John Quincy Adams Ward's bronze statue of Henry B. Hyde, unveiled in the ground-floor arcade of the Equitable Building, at 120 Broadway on May 2, 1901, on the second anniversary of Hyde's death, and which remained there until a fire and building collapse devastated the building on January 9, 1912, was then given by the Equitable Life Assurance Society of the United States in 1972 to the Metropolitan Museum of Art in New York City, where it remains not on view. It stands 21 inches in height, and otherwise measures seven-and-a-half inches by six-and-a-quarter inches.
See also: May 3, 1911, New York Times, "Tribute To Henry B. Hyde, Statue of Equitable Life Assurance Society's Founder Unveiled."

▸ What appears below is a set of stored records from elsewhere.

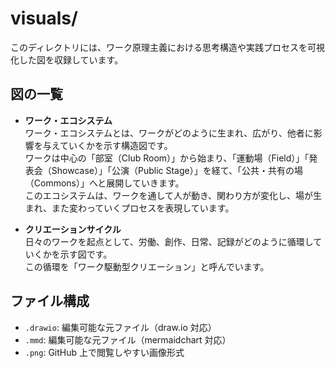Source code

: # visuals/

このディレクトリには、ワーク原理主義における思考構造や実践プロセスを可視化した図を収録しています。

## 図の一覧

- **ワーク・エコシステム**  
  ワーク・エコシステムとは、ワークがどのように生まれ、広がり、他者に影響を与えていくかを示す構造図です。  
  ワークは中心の「部室（Club Room）」から始まり、「運動場（Field）」「発表会（Showcase）」「公演（Public Stage）」を経て、「公共・共有の場（Commons）」へと展開していきます。  
  このエコシステムは、ワークを通して人が動き、関わり方が変化し、場が生まれ、また変わっていくプロセスを表現しています。

- **クリエーションサイクル**  
  日々のワークを起点として、労働、創作、日常、記録がどのように循環していくかを示す図です。  
  この循環を「ワーク駆動型クリエーション」と呼んでいます。

## ファイル構成

- `.drawio`: 編集可能な元ファイル（draw.io 対応）
- `.mmd`: 編集可能な元ファイル（mermaidchart 対応）
- `.png`: GitHub 上で閲覧しやすい画像形式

Note the luncheon guests listed in the 2nd paragraph:
Before the brief ceremony that preceeded the pulling of the string which let fall from the bronze its canopy of Stars and Stripes, a meeting was held in the board room of the society, up stairs. Senator Chauncey M. Depew and James W. Alexanderr, who is now President of the Equitablem, made speeches. Among those present were Louis Fitzgerald, E.H. Harriman, H.G. Marquand, Melville E. Stone, T. Jefferson Coolidge, Jacob H. Schiff, Sir William C. Van Horne, Col. John Jacob Astor, A.J. Cassatt, John A. Stewart, Levi P. Morton, August Belmont, Adolph S. Ochs, Cornelius Bliss, Gage E. Tarbell, William Alexander, Col. John J. McCook, G.B. Post, J.Q.A. Ward, Thomas T. Eckert, W.H. McIntyre, Samuel M. Inman, V.P. Snyder, Brayton Ives. C. Ledyard Blair, C.B. Alexander, Thomas D. Jordan, Marcellus Hartley, William A. Wheelock, and George H. Squire.
The above photograph was taken in 1912 by Edward N. Jackson. Joseph Caro's website, www.edwardnjackson.com, which supports his forthcoming book on Eddie Jackson, tells us that
One of Eddie's first free-lance photo opportunities before working for the American Press Association, was the New York Equitable Building eight-alarm fire in the financial district on Pine Street in January, 1912.

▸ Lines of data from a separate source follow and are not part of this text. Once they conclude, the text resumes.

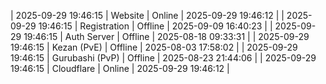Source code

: | 2025-09-29 19:46:15 | Website | Online | 2025-09-29 19:46:12 |
| 2025-09-29 19:46:15 | Registration | Offline | 2025-09-09 16:40:23 |
| 2025-09-29 19:46:15 | Auth Server | Offline | 2025-08-18 09:33:31 |
| 2025-09-29 19:46:15 | Kezan (PvE) | Offline | 2025-08-03 17:58:02 |
| 2025-09-29 19:46:15 | Gurubashi (PvP) | Offline | 2025-08-23 21:44:06 |
| 2025-09-29 19:46:15 | Cloudflare | Online | 2025-09-29 19:46:12 |
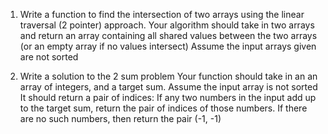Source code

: 1. Write a function to find the intersection of two arrays using the linear traversal (2 pointer) approach.
Your algorithm should take in two arrays and return an array containing all shared values between the two arrays (or an empty array if no values intersect)
Assume the input arrays given are not sorted

2. Write a solution to the 2 sum problem
Your function should take in an an array of integers, and a target sum.
Assume the input array is not sorted
It should return a pair of indices: If any two numbers in the input add up to the target sum, return the pair of indices of those numbers. If there are no such numbers, then return the pair (-1, -1)
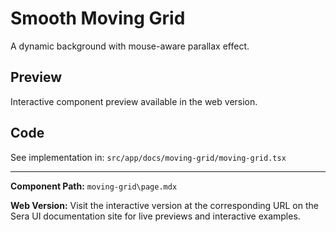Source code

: # Smooth Moving Grid 
A dynamic background with mouse-aware parallax effect.

## Preview

Interactive component preview available in the web version.

## Code

See implementation in: `src/app/docs/moving-grid/moving-grid.tsx`

---

**Component Path:** `moving-grid\page.mdx`

**Web Version:** Visit the interactive version at the corresponding URL on the Sera UI documentation site for live previews and interactive examples.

Eddie Jackson had an instinctive eye for photo composition as these early pictures taken in the 1912 Equitable Building fire clearly show. With no formal training in photography or composition, Eddie shows us and his photographic peers of the era his ability to construct a photograph to a high dramatic level-even during the excitement of the scene as it unfolds. As Eddie Jackson stated later in life "a good photograph is worth 10 columns of copy."Jackson went on to a distinguished career during WWI as personal photographer of President Wilson. Afterward, he worked for the New York Daily News, as an archive.org page tells us:
One of the first exclusive picture opportunities for the tabloid occurred on September 16, 1920. Captain Edward N. Jackson of the Daily News was on a routine assignment in Wall Street when a dynamite bomb in a horse-drawn wagon went off, killing thirty people and injuring a hundred. Jackson went to work, capturing the best pictures of the disaster. Other photographers soon arrived on the scene, but by then the police had already drawn lines about the explosion area. Jackson consequently was the only journalist to escape with on-the-scene pictures of the victims and first aid work. In cases such as this, history influenced the paper to cover the story, and the paper’s pictorial coverage augmented history by supplying pictures that would have otherwise never existed.Jackson put it best himself perhaps:
Human history in its writing is fairly authentic – but I would offer that photographic history has an element of certainty about it that is indisputably authentic. The picture tells its own story – and proves it, is corroborative, and records details that are often lost in writing. Edward N. Jackson (1932)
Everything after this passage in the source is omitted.